M. Jean ARTHUIS, qui lorsqu'il était ministre a le premier
initié les travaux relatifs à la comptabilité
patrimoniale de l'Etat, a déclaré à la commission
d'enquête : "
Ce qui m'a frappé en arrivant à Bercy
et qui a d'une certaine façon conforté les hypothèses que
j'avais formulées lorsque j'étais rapporteur
général du budget au sein de votre commission, c'est que la
sphère publique ne s'est pas donnée des instruments de
visibilité. Il m'est apparu que le système d'information
financière était totalement archaïque et que le mode
d'appréhension des données budgétaires et
financières était fondé sur les encaissements et les
décaissements, que le contrôle s'exerçait a priori et qu'en
aucune façon on ne se préoccupait de mesurer l'efficacité
de la dépense publique
".
b) Les liens entre les membres des cabinets et leur administration d'origine
M.
François LOGEROT a relevé que "
La Cour ne dispose pas
d'indications particulières sur la qualité de l'information du
ministre par son cabinet ou par les directions du ministère. Tout au
plus peut-elle remarquer que, traditionnellement, les questions
intéressant chacune des grandes directions sont spécialement
suivies par des membres du cabinet qui en sont souvent issus. Les cabinets du
ministre et du secrétaire d'Etat au budget comprennent d'ailleurs des
membres communs afin d'assurer la coordination
". M. Jean-Philippe
COTIS, directeur de la prévision, a ainsi admis que les administrations
choisissent elles-mêmes certains de leurs membres qui sont appelés
à exercer leurs talents dans les cabinets : "
nous avons
une discussion sur les hypothèses économiques avec les experts
(notamment le conseiller économique du ministre) qui sont souvent des
personnes issues de la maison que nous avons envoyées là en
raison de leur grande compétence
".
En revanche, M. Nicolas SARKOZY, loin de considérer que des
collaborateurs issus de l'administration pourraient avoir une
indépendance limitée par rapport à leurs anciens (et
futurs) collègues, a insisté sur l'intérêt pour les
hommes politiques de s'entourer de personnes qui connaissent le fonctionnement
interne du ministère.
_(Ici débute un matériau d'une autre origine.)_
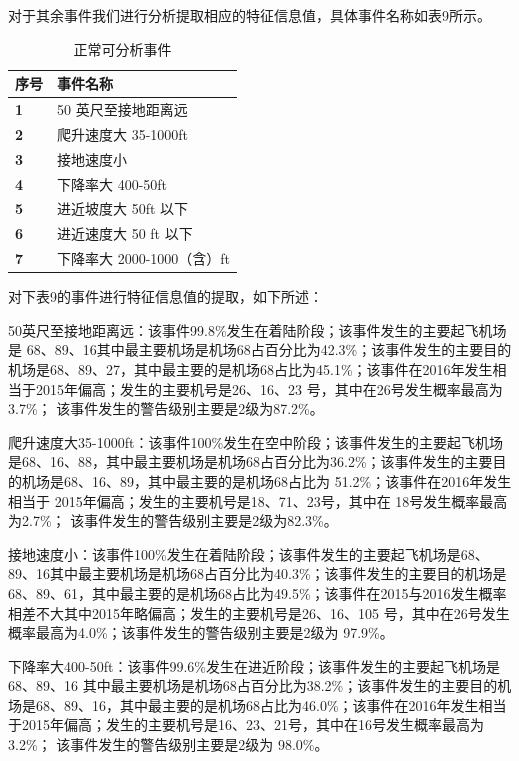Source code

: \documentclass[UTF8]{ctexart}
\begin{document}
对于其余事件我们进行分析提取相应的特征信息值，具体事件名称如表9所示。\par
\begin{table}[!ht]
	\centering
	\caption{正常可分析事件 }
	\begin{tabular}{|l|l|}
		\hline
		\textbf{序号} & \textbf{事件名称} \\ \hline
		\textbf{1} & 50 英尺至接地距离远 \\ 
		\textbf{2} & 爬升速度大 35-1000ft \\ 
		\textbf{3} & 接地速度小 \\ 
		\textbf{4} & 下降率大 400-50ft \\ 
		\textbf{5} & 进近坡度大 50ft 以下 \\ 
		\textbf{6} & 进近速度大 50 ft 以下 \\ 
		\textbf{7} & 下降率大 2000-1000（含）ft \\ \hline
	\end{tabular}
\end{table}\par
对下表9的事件进行特征信息值的提取，如下所述： \par
50英尺至接地距离远：该事件99.8\%发生在着陆阶段；该事件发生的主要起飞机场是 68、89、16其中最主要机场是机场68占百分比为42.3\%；该事件发生的主要目的机场是68、89、27，其中最主要的是机场68占比为45.1\%；该事件在2016年发生相当于2015年偏高；发生的主要机号是26、16、23 号，其中在26号发生概率最高为3.7\%； 该事件发生的警告级别主要是2级为87.2\%。 \par
爬升速度大35-1000ft：该事件100\%发生在空中阶段；该事件发生的主要起飞机场是68、16、88，其中最主要机场是机场68占百分比为36.2\%；该事件发生的主要目的机场是68、16、89，其中最主要的是机场68占比为 51.2\%；该事件在2016年发生相当于 2015年偏高；发生的主要机号是18、71、23号，其中在 18号发生概率最高为2.7\%； 该事件发生的警告级别主要是2级为82.3\%。 \par
接地速度小：该事件100\%发生在着陆阶段；该事件发生的主要起飞机场是68、89、16其中最主要机场是机场68占百分比为40.3\%；该事件发生的主要目的机场是68、89、61，其中最主要的是机场68占比为49.5\%；该事件在2015与2016发生概率相差不大其中2015年略偏高；发生的主要机号是26、16、105 号，其中在26号发生概率最高为4.0\%；该事件发生的警告级别主要是2级为 97.9\%。 \par
下降率大400-50ft：该事件99.6\%发生在进近阶段；该事件发生的主要起飞机场是68、89、16 其中最主要机场是机场68占百分比为38.2\%；该事件发生的主要目的机场是68、89、16，其中最主要的是机场68占比为46.0\%；该事件在2016年发生相当于2015年偏高；发生的主要机号是16、23、21号，其中在16号发生概率最高为3.2\%； 该事件发生的警告级别主要是2级为 98.0\%。 \par
\end{document}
Il a considéré que "
c'est
une erreur de ne pas prendre un directeur de cabinet de la maison
"
car
il connaît
" les chausse-trapes, les habitudes,
les histoires, la façon de traduire cela. Un directeur de cabinet qui
n'en est pas ne le sait pas
".
c) L'insuffisance d'instruments extérieurs d'analyse
Cette
absence d'instruments extérieurs d'analyse concurrents a
été souvent regrettée, notamment lors de la fixation des
principales hypothèses macroéconomiques. Ainsi, M. Denis MORIN a
expliqué à la commission d'enquête que
"
l'essentiel de l'information en ce qui concerne la préparation
et l'exécution des lois de finances provient des services du
ministère. La technicité particulière de ces sujets et
leur forte connotation politique, la préparation d'un budget
étant l'acte politique central d'un gouvernement, rendent peu
exploitables les sources d'information parallèles. C'est surtout en
matière de conjoncture économique que la référence
à des sources d'information externes est la plus
répandue
".
S'agissant de la conjoncture économique, M. Christian SAUTTER a
précisé que "
en ce qui concerne la croissance, je crois
que c'est Dominique Strauss-Kahn qui a pris l'initiative de donner davantage
d'importance à la commission des comptes de la nation, laquelle s'est
réunie elle aussi deux fois par an et permet de réunir les
différents prévisionnistes des instituts publics et
privés. Dans les décisions qui sont prises au mois de juillet, il
y a donc prise en compte du consensus des économistes
privés
". M. Jean-Philippe COTIS a cependant rappelé que
l'échantillon des économistes consultés était de
plus en plus large : "
nous avons élargi le panel aux
économistes, notamment de banques, à la fois banque
françaises et grandes banques internationales comme Goldman Sachs et
Morgan Stanley
".
Au total, M. Dominique STRAUSS-KAHN s'est déclaré globalement
satisfait de la façon dont les prévisions de croissance
étaient réalisées : "
l'outil dont on dispose
n'est pas mal adapté . La direction de la prévision,
l'INSEE, chacun pour ce qui les concerne, font leur travail. Le consensus des
économistes de place - que je réunissais en général
comme mes prédécesseurs et qui comprend des économistes
d'entreprises, l'association des universitaires entre autres - finit par
essayer de faire sortir une sorte de moyenne qui vaut ce qu'elle vaut, comme
toutes les moyennes . On l'appelle " le consensus " alors qu'en
réalité il n'y a pas de consensus puisque chacun est sur des
chiffres un peu différents. C'est plus une moyenne des consensus !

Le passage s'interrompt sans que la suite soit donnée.